* _THE TASK_
Which lines in the records below contain the word "boolean"? Return each of them.
[Start of section]
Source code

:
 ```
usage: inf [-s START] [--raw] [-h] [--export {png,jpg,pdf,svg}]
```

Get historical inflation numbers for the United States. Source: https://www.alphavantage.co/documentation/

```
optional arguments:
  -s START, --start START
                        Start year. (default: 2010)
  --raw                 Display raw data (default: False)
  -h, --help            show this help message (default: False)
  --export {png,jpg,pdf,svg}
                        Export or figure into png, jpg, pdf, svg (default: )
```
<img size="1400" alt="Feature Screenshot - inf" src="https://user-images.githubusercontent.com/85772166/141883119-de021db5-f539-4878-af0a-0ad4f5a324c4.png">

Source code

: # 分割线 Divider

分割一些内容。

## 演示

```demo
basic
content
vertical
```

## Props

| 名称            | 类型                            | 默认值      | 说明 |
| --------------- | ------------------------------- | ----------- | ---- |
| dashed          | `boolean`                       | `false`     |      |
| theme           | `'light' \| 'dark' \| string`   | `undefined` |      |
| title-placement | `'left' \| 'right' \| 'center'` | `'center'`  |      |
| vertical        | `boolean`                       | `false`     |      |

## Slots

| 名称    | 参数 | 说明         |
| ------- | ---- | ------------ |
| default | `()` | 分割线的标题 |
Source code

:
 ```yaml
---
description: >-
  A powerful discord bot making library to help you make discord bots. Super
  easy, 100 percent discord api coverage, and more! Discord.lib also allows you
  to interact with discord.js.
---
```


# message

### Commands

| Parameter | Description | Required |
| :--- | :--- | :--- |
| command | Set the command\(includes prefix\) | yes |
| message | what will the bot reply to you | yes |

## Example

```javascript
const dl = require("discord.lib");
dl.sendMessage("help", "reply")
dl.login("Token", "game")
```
[End of section]
* _THE COMPLETED TASK_
| dashed          | `boolean`                       | `false`     |      |
| vertical        | `boolean`                       | `false`     |      |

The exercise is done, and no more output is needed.